Talden talden at gmail.com
Tue May 6 12:32:53 BST 2008


>  | This patch provides the plumbing for finding and reading per-user file
>  | properties. This feature is a building block for EOL support. However,
>  | it has been explicitly designed to be a generic capability and ought to
>  | be suitable for configuring other interesting things like custom diff
>  | and merge algorithms.
>  |
>  | Properties are defined in the BAZAAR_HOME/.bzrproperties file using an
>  | ini file syntax where the section headings are patterns and the section
>  | contents are the properties. Patterns use the same syntax as that used
>  | by .bzrignore files. Here is an example:
>  |
>  |   [*.py]
>  |   eol = exact
>  |
>  |   [*.pdf]
>  |   text = False
>  |
>  | Note that patterns are explicitly ordered - the first one matching wins.
>  | This implies that more explicit patterns should be placed at the top of
>  | the file and more general patterns towards the end.
>  |
>  | In the future, core features and plugins can assign meaning to various
>  | properties. Doing that is beyond the scope of this patch.
>  |
>  | A future enhancement may also support .bzrproperties files in places
>  | other than BAZAAR_HOME. If and when we decide to do that, I think that's
>  | a small change code wise (over and above this patch). For now, the
>  | consensus is that we should first gain experience with a simple
>  | implementation of file properties (e.g. the one proposed by this patch)
>  | before introducing the additional complexity implied by the various
>  | extended schemes.

>  How does this work on a repository basis? It is not a good idea to
>  expect every user to configure this correctly and some files with the
>  same pattern may have different line ending styles in different
>  repositories. Storing the line ending style in the branch itself would
>  be much better and more flexible. A property should be really tied to
>  the file and not stored somewhere else. Otherwise when the file moves or
>  the extension changes then the properties may also change.
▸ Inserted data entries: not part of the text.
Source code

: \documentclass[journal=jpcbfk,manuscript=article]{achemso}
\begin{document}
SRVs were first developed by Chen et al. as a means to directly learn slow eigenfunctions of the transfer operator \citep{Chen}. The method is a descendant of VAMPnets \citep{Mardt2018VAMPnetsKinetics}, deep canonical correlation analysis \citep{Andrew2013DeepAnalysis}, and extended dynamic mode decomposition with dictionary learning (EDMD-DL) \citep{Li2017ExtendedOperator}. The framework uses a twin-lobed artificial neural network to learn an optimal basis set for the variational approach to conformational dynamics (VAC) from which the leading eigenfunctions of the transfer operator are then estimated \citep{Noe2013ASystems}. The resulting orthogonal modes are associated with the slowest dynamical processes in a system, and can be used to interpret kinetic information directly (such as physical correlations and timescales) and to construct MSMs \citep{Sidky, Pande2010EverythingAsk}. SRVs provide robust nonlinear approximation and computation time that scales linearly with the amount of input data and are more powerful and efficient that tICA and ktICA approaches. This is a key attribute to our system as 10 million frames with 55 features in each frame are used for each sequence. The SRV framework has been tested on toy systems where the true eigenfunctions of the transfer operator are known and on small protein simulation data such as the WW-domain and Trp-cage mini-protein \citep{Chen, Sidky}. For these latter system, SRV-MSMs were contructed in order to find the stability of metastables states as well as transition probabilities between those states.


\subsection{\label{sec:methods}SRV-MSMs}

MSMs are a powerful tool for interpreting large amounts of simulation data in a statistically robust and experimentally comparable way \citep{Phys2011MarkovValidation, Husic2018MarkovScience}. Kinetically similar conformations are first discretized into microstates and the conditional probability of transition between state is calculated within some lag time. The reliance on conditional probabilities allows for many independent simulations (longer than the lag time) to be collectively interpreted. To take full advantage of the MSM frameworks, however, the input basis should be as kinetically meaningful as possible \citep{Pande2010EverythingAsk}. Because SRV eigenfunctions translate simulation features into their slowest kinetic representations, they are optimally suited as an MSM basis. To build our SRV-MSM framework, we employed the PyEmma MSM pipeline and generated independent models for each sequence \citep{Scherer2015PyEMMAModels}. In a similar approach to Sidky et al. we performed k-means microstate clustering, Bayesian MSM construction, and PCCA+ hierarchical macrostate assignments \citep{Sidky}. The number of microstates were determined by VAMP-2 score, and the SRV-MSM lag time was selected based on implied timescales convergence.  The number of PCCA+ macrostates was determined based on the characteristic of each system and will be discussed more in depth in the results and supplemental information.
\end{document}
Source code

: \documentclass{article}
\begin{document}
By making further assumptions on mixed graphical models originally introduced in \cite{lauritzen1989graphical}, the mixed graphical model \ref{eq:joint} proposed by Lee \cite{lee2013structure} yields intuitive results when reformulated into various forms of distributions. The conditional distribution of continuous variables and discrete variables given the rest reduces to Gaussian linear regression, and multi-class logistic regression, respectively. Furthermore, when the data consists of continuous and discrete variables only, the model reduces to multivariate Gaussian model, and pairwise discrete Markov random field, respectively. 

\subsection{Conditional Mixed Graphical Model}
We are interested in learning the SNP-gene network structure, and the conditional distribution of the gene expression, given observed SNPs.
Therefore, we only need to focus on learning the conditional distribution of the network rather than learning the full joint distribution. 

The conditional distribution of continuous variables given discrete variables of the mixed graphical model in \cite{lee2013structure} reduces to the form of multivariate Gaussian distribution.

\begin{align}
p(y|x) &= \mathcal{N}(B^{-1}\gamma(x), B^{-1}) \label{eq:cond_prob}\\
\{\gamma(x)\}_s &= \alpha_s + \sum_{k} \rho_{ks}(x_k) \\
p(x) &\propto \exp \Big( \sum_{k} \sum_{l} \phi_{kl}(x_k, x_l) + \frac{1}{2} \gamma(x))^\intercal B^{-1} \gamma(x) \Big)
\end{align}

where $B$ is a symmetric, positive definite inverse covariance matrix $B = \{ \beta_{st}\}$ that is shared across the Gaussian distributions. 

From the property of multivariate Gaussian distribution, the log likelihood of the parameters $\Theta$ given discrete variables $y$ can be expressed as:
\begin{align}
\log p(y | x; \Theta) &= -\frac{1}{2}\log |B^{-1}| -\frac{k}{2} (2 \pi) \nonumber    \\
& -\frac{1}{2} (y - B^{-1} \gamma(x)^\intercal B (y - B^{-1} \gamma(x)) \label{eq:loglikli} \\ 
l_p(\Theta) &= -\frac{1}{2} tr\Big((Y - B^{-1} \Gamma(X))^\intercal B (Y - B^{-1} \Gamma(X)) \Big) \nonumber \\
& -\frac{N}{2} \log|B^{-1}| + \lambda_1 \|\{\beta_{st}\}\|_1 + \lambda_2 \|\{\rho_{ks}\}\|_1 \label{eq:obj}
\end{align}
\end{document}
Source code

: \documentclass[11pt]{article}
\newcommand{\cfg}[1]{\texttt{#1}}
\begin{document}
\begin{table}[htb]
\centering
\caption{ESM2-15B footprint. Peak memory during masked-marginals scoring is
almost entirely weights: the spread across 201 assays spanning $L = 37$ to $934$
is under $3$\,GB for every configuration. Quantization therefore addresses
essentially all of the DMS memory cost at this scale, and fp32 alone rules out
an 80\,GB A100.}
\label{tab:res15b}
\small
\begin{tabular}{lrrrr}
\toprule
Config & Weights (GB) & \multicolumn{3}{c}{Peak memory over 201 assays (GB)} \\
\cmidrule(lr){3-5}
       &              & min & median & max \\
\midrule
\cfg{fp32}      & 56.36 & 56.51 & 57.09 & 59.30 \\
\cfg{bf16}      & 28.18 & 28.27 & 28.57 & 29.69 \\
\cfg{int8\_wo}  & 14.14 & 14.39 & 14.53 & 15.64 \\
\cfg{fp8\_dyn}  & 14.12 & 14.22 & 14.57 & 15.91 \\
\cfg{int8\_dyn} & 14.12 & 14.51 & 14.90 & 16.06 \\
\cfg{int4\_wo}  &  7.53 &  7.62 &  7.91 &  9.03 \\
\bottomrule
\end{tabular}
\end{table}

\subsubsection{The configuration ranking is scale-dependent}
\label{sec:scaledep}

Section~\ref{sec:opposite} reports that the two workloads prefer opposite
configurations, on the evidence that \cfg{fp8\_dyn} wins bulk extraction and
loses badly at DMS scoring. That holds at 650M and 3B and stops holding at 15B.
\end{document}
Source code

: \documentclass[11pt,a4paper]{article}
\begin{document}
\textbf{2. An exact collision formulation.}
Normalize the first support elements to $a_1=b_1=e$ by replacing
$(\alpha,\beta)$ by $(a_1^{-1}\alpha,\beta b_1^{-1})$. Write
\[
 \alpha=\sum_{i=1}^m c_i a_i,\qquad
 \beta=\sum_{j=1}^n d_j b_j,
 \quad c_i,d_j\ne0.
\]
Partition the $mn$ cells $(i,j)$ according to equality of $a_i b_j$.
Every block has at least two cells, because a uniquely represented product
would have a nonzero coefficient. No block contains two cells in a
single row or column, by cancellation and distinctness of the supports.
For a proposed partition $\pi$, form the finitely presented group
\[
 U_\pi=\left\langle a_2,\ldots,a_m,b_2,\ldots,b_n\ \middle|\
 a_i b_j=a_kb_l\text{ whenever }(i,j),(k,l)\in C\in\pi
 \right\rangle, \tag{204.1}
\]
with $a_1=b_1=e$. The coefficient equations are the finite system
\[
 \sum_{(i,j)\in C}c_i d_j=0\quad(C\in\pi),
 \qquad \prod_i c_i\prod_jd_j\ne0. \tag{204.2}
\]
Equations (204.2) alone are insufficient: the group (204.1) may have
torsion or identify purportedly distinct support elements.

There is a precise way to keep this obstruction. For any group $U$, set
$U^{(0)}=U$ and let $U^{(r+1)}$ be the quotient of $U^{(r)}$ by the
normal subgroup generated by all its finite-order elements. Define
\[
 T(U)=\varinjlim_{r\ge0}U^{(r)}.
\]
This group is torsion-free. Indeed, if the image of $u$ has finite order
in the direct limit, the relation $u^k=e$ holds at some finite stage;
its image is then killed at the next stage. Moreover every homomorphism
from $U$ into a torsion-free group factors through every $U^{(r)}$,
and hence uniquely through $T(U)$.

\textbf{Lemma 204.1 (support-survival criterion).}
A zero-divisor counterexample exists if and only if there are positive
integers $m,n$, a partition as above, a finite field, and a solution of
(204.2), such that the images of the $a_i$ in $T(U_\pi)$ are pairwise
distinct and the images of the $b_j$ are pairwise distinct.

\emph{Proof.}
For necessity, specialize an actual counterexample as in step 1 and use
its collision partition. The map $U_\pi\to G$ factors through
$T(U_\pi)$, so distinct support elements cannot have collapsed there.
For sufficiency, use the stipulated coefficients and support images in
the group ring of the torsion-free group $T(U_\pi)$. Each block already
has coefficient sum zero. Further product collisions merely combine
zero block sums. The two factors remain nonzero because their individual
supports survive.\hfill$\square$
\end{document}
I think this is a reasonable means of getting EOL transformation out
to users promptly.

I think the idea of using patterns is an excellent fit for dealing
with the number of different rules but as I've stated in an earlier
presentation of this same concept, Bazaar needs to track activities
such as moves and support exact matches as well as patterns to capture
when files move out of a pattern.

That is, if a file foo.txt was matched by *.txt and is moved to
foo.txt.bak then we might want bazaar to add a rule that matches that
file exact to ensure that the properties it had follow it.

Removals can remove exact matches from the properties rules.

so the rule

[*.sh]
EOL=LF

that matched 'scripts/foo.sh' changes when we do a move to 'scripts/foo.sh.old'

[scripts/foo.sh.old]
EOL=LF

[*.sh]
EOL=LF

If we now move it to 'scripts/bar.sh.old' the rules change again
removing the old exact match and replacing it with the new one.

[scripts/bar.sh.old]
EOL=LF

[*.sh]
EOL=LF

The same application applies as suggested in the OP.  The first
pattern that matches wins, except that exact matches are always tested
first.

Naturally this splitting out of exact matches from patterns has it's own issues:

1. if you add or change properties in the *.sh pattern later those
won't flow to the renamed file.
2. If an exact match moves back into it's matching pattern it won't
rejoin the pattern (this could be done though by rejoining whenever it
matches a pattern and the properties are the same as the exact match.

This model may not work as well for general properties as it should
for EOL rules where files don't tend to change their EOL rule over
time and so these issues are less relevant.  The good thing is, when a
better EOL solution comes along it should easily be able to scrape
this properties definition for initial settings.